Ethnic minority representatives warned at a Wednesday’s seminar on national minorities and the media in Croatia of more widespread and brutal hate speech in the country, as well as reduction in content for ethnic minorities on national television.
Hate speech and inappropriate language we are increasingly exposed to do not only threaten the national minorities’ sense of security, but also ruin the image of Croatia as a democratic society, said Branko Socanac, assistant head of the government’s office on human rights and rights of national minorities.
He added that Croatia had an enviable normative standard of protection of national minorities’ rights, but that they face problems in everyday implementation of that standard.
The national broadcaster, HTV’s, programme for national minorities is getting sparser and weaker, Chairman of the National Minorities Council Aleksandar Tolnauer said.
According to data from HTV, only 60 and a half hours of programme intended for national minorities aired in all four channels last year.

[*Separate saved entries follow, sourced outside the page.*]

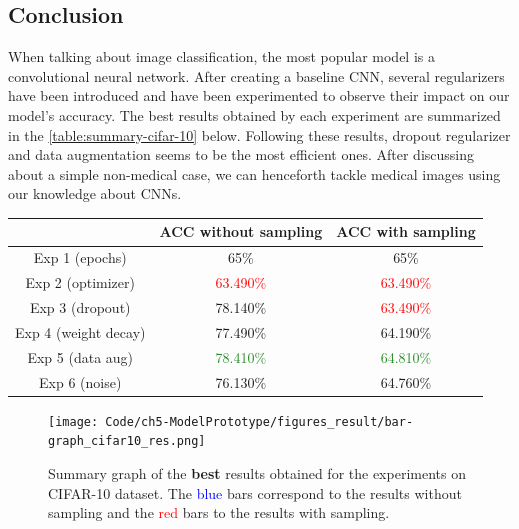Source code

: \documentclass[11pt, openany]{report}
\theoremstyle{plain}
\theoremstyle{definition}
\theoremstyle{remark}
\begin{document}
\subsection{Conclusion}
When talking about image classification, the most popular model is a convolutional neural network. After creating a baseline CNN, several regularizers have been introduced and have been experimented to observe their impact on our model's accuracy. The best results obtained by each experiment are summarized in the \autoref{table:summary-cifar-10} below. Following these results, dropout regularizer and data augmentation seems to be the most efficient ones. After discussing about a simple non-medical case, we can henceforth tackle medical images using our knowledge about CNNs. 

\begin{center}

\begin{tabular}{|c|c|c|}
  \hline
          & \textbf{ACC without sampling} & \textbf{ACC with sampling} \\
  \hline
  Exp 1 (epochs) & 65\% & 65\% \\
  \hline
  Exp 2 (optimizer) & \textcolor{red}{63.490\%} & \textcolor{red}{63.490\%}  \\ 
  \hline
  Exp 3 (dropout) & 78.140\% & \textcolor{red}{63.490\%} \\
  \hline
  Exp 4 (weight decay) & 77.490\% & 64.190\%  \\ 
  \hline 
  Exp 5 (data aug) & \textcolor{ForestGreen}{78.410\%} & \textcolor{ForestGreen}{64.810\%} \\
  \hline
  Exp 6 (noise) & 76.130\% & 64.760\% \\
  \hline
\end{tabular}
\label{table:summary-cifar-10}

\begin{figure}[H]
  \centering
  \texttt{[image: Code/ch5-ModelPrototype/figures\_result/bar-graph\_cifar10\_res.png]}
    \caption{Summary graph of the \textbf{best} results obtained for the experiments on CIFAR-10 dataset. The \textcolor{blue}{blue} bars correspond to the results without sampling and the \textcolor{red}{red} bars to the results with sampling.}
  \label{fig:bar-graph_cifar10_res}
\end{figure}

\end{center}
\end{document}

“We are not asking anyone to create a programme out of something that is not there, because members of national minorities should give cause for reports, but the problem is in the political representation of national minorities, which is, to put it mildly, disastrous,” Tolnauer said.
Tolnauer criticised HTV for its tendency to reduce the issues of national minorities to customs and culture, when its task should be to assist their integration into society with all their problems.
Croatia, as well as other parts of Europe, is experiencing a dramatic clash of populism with the political mainstream, more and more visible in the media, and resulting in hate speech becoming more common, said the representative of the Hungarian national minority in Croatia, Robert Jankovics.